今回、詳細なブックレットの自身による解説やコシミハルとの対談に、本作への道程やオリジナルの種明かしなどが明記されており、特にここで説明することは省略したいが、戦前亜米利加のカントリー(本当は亜米利加音楽と呼びたいが)の匂いをプンプン感じさせる作。ディランの近年の活動なんかも思い出させてくれる。テクノ・ヒップホップに刺激された80年代のM-3”Body Snatchers”やM-9”Sports Man”が意外なカントリーアレンジになっているのも面白い。
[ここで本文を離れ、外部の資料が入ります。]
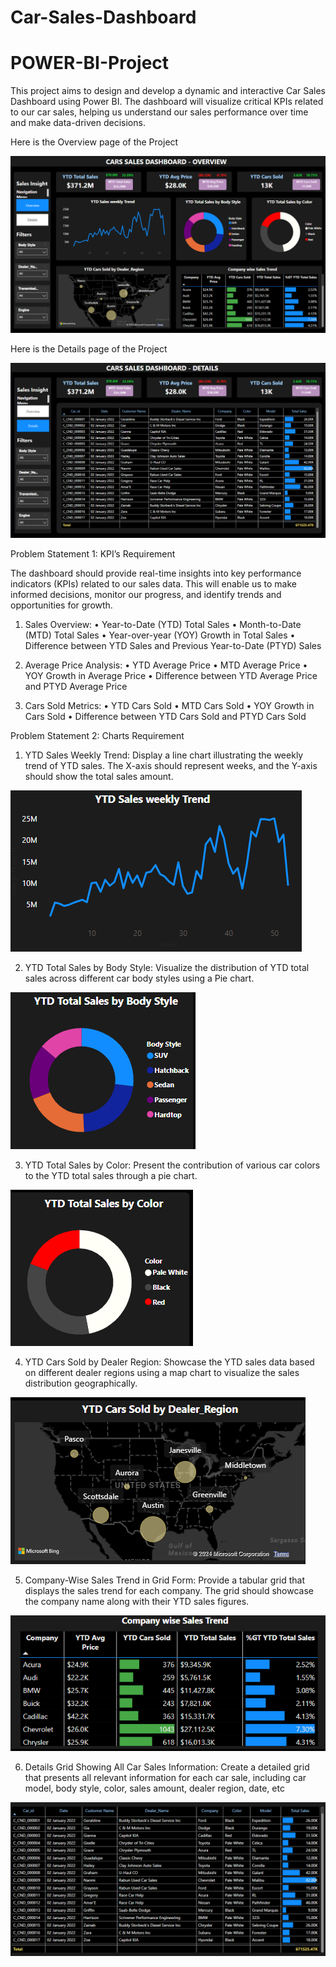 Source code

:  # Car-Sales-Dashboard
# POWER-BI-Project

This project aims to design and develop a dynamic and interactive Car Sales Dashboard using Power BI. The dashboard will visualize critical KPIs related to our car sales, helping us understand our sales performance over time and make data-driven decisions.


Here is the Overview page of the Project


![image](https://github.com/Manikandan2708/Car-Sales-Dashboard/blob/main/OVERVIEW.png)




Here is the Details page of the Project


![image](https://github.com/Manikandan2708/Car-Sales-Dashboard/blob/main/DETAILS.png)





Problem Statement 1: KPI’s Requirement

The dashboard should provide real-time insights into key performance indicators (KPIs) related to our sales data. This will enable us to make informed decisions, monitor our progress, and identify trends and opportunities for growth.



1.	Sales Overview:
           •	Year-to-Date (YTD) Total Sales
           •	Month-to-Date (MTD) Total Sales
           •	Year-over-year (YOY) Growth in Total Sales
           •	Difference between YTD Sales and Previous Year-to-Date (PTYD) Sales


2.	Average Price Analysis:
           •	YTD Average Price
           •	MTD Average Price
           •	YOY Growth in Average Price
           •	Difference between YTD Average Price and PTYD Average Price


3.	Cars Sold Metrics:
           •	YTD Cars Sold
           •	MTD Cars Sold
           •	YOY Growth in Cars Sold
           •	Difference between YTD Cars Sold and PTYD Cars Sold




   


Problem Statement 2: Charts Requirement

 
1. YTD Sales Weekly Trend: Display a line chart illustrating the weekly trend of YTD sales. The X-axis should represent weeks, and the Y-axis should show the total sales amount.

   
![image](https://github.com/Manikandan2708/Car-Sales-Dashboard/blob/main/YTD%20SALES%20WEEKLY%20TREND.png)


2. YTD Total Sales by Body Style: Visualize the distribution of YTD total sales across different car body styles using a Pie chart.


![image](https://github.com/Manikandan2708/Car-Sales-Dashboard/blob/main/YTD%20SALES%20BY%20BODY%20TYPE.png)


3. YTD Total Sales by Color: Present the contribution of various car colors to the YTD total sales through a pie chart.
   

![image](https://github.com/Manikandan2708/Car-Sales-Dashboard/blob/main/YTD%20SALES%20BY%20COLOUR.png)


4. YTD Cars Sold by Dealer Region: Showcase the YTD sales data based on different dealer regions using a map chart to visualize the sales distribution geographically.

   
![image](https://github.com/Manikandan2708/Car-Sales-Dashboard/blob/main/YTD%20CARS%20SOLD%20BY%20REGION.png)



5. Company-Wise Sales Trend in Grid Form: Provide a tabular grid that displays the sales trend for each company. The grid should showcase the company name along with their YTD sales figures.

    
![image](https://github.com/Manikandan2708/Car-Sales-Dashboard/blob/main/COMPANY%20WISE%20SALES%20TREND.png)



6. Details Grid Showing All Car Sales Information: Create a detailed grid that presents all relevant information for each car sale, including car model, body style, color, sales amount, dealer region, date, etc

    
![image](https://github.com/Manikandan2708/Car-Sales-Dashboard/blob/main/DETAILS%20TABLE.png)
個人的には、ミッキー・カーティスをゲストに呼んだM-1”Pistol Packin’ Mama”そしてM-2”The Wayward Wind”というカバーモノが抜群に良かった。最近くぐもりがちで、「東京シャイネス」のDVDでも不満だった細野の歌声が活き活きしている。旧いマイクの効能か? タイトルと関連したM-4”Flying Saucer Breakdown”、M-7”Morgan Boogie”、M-10”Shiawase Happy”、M-11”Pom Pom Joki”再演といったリズムものはいぜんゴキゲンな仕上がり。しかし、森高千里M-6”Miracle Light”のセルフカバーは冴えない。さらに、UAをゲストに加えたM-11”Yume-Miru Yaku-Soku”ではエレクトロニックを入れてしまった。これは唯一の失敗。なんだか本作のコンセプトをブレさせてしまっていて、調味料にもなっていない。
ということで、10曲目まででこの作品は終わっている。後半2曲は邦盤のボーナストラック気分で聴いてます。なんて言ったら失礼か!?